» **Work task**: Of the lines in the data below, write out exactly those from the one holding "### Making changes" through the one holding "1. Create a", both included.

» **Records for this exercise**:
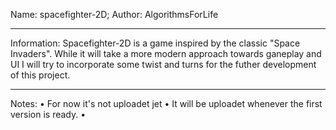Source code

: Name: spacefighter-2D;
Author: AlgorithmsForLife

____________
Information:
Spacefighter-2D is a game inspired by the classic "Space Invaders".
While it will take a more modern approach towards ganeplay and UI I
will try to incorporate some twist and turns for the futher development
of this project.

____________
Notes:
• For now it's not uploadet jet
• It will be uploadet whenever the first
  version is ready.
•

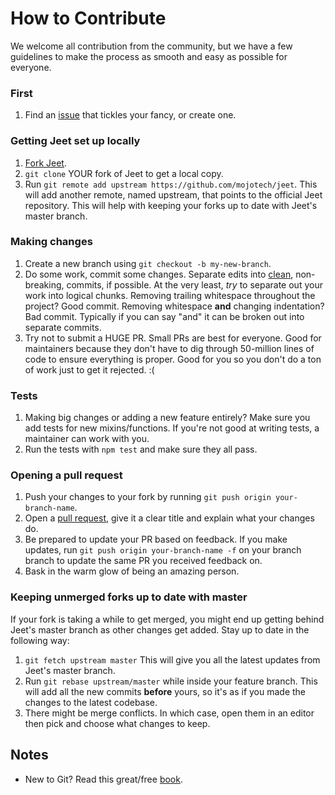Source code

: # How to Contribute

We welcome all contribution from the community, but we have a few guidelines to make the process as smooth and easy as possible for everyone.

### First

1. Find an [issue](issues) that tickles your fancy, or create one.

### Getting Jeet set up locally

1. [Fork Jeet](https://github.com/mojotech/jeet/fork).
1. `git clone` YOUR fork of Jeet to get a local copy.
1. Run `git remote add upstream https://github.com/mojotech/jeet`. This will add another remote, named upstream, that points to the official Jeet repository. This will help with keeping your forks up to date with Jeet's master branch.

### Making changes

1. Create a new branch using `git checkout -b my-new-branch`.
1. Do some work, commit some changes. Separate edits into [clean](https://github.com/erlang/otp/wiki/Writing-good-commit-messages), non-breaking, commits, if possible. At the very least, *try* to separate out your work into logical chunks. Removing trailing whitespace throughout the project? Good commit. Removing whitespace **and** changing indentation? Bad commit. Typically if you can say "and" it can be broken out into separate commits.
1. Try not to submit a HUGE PR. Small PRs are best for everyone. Good for maintainers because they don't have to dig through 50-million lines of code to ensure everything is proper. Good for you so you don't do a ton of work just to get it rejected. :(

### Tests

1. Making big changes or adding a new feature entirely? Make sure you add tests for new mixins/functions. If you're not good at writing tests, a maintainer can work with you.
1. Run the tests with `npm test` and make sure they all pass.

### Opening a pull request

1. Push your changes to your fork by running `git push origin your-branch-name`.
1. Open a [pull request](https://help.github.com/articles/creating-a-pull-request), give it a clear title and explain what your changes do.
1. Be prepared to update your PR based on feedback. If you make updates, run `git push origin your-branch-name -f` on your branch branch to update the same PR you received feedback on.
1. Bask in the warm glow of being an amazing person.

### Keeping unmerged forks up to date with master

If your fork is taking a while to get merged, you might end up getting behind Jeet's master branch as other changes get added. Stay up to date in the following way:

1. `git fetch upstream master` This will give you all the latest updates from Jeet's master branch.
1. Run `git rebase upstream/master` while inside your feature branch. This will add all the new commits **before** yours, so it's as if you made the changes to the latest codebase.
1. There might be merge conflicts. In which case, open them in an editor then pick and choose what changes to keep.

## Notes

- New to Git? Read this great/free [book](http://git-scm.com/documentation).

» **Solution to this task**:
### Making changes

1. Create a new branch using `git checkout -b my-new-branch`.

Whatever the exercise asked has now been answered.